- **Exercise materials**
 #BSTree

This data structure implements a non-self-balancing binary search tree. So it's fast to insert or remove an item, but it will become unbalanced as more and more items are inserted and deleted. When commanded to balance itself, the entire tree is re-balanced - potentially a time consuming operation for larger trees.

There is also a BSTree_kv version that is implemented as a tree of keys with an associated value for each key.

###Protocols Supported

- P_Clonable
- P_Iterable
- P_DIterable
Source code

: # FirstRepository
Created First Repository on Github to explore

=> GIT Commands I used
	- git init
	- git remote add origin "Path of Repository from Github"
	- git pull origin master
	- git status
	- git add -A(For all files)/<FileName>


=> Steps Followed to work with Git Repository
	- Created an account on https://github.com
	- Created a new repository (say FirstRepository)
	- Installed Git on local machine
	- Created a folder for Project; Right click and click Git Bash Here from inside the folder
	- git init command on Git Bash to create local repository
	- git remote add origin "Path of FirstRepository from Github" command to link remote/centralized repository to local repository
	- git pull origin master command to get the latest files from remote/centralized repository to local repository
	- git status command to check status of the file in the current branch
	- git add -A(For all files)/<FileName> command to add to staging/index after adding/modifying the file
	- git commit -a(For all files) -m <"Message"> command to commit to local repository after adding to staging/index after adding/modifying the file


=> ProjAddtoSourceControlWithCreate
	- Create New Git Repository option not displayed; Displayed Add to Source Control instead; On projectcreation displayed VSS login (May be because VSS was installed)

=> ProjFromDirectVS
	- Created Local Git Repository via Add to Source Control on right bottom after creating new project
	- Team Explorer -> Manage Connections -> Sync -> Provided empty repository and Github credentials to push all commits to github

==

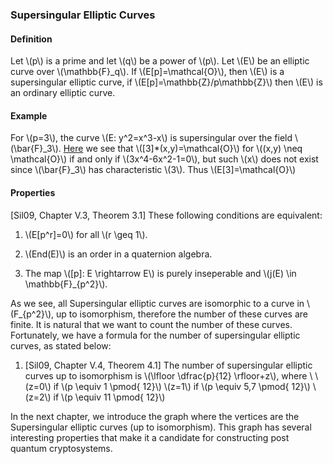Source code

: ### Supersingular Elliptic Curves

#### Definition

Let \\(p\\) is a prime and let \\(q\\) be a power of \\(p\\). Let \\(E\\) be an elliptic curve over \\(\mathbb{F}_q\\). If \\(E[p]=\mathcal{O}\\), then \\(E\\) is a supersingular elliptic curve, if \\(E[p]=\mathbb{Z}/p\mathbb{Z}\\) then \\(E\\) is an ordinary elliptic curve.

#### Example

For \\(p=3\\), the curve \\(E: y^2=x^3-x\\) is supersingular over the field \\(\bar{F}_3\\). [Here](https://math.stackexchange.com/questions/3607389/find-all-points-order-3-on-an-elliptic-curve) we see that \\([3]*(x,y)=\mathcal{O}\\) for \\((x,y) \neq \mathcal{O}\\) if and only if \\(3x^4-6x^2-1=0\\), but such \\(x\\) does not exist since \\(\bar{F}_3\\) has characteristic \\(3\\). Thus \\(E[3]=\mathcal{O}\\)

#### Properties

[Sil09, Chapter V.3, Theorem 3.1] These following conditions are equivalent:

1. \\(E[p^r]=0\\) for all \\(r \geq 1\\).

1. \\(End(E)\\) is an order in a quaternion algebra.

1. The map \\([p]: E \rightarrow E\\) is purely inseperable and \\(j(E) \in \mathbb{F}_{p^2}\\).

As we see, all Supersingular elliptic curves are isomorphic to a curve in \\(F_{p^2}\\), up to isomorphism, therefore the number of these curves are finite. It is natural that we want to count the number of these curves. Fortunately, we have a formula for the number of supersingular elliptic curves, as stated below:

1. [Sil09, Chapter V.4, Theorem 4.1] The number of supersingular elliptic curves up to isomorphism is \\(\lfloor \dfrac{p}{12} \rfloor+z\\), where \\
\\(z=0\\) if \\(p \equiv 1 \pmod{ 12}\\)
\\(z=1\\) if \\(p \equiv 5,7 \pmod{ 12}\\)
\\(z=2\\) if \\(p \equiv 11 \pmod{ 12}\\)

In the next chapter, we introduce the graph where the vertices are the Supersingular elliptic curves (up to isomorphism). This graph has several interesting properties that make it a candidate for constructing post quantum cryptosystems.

--

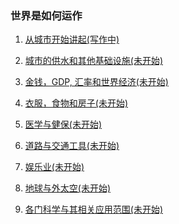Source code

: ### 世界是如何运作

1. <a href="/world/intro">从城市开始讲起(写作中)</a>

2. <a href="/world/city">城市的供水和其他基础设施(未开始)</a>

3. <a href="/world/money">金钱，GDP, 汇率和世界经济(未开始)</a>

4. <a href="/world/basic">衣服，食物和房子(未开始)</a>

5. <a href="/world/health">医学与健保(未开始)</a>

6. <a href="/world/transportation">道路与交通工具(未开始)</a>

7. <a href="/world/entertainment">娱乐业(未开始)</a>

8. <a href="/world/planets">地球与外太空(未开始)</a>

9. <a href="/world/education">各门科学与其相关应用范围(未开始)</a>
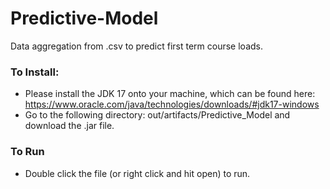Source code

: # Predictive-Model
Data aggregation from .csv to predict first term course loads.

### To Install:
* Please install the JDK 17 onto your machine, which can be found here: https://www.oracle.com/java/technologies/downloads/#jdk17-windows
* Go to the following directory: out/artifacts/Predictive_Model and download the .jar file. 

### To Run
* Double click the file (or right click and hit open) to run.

- **Work request**
Scan the material for the string "FirstRepository". Copy each line where it appears.

- **Reply to the task**
: # FirstRepository
	- Created a new repository (say FirstRepository)
	- git remote add origin "Path of FirstRepository from Github" command to link remote/centralized repository to local repository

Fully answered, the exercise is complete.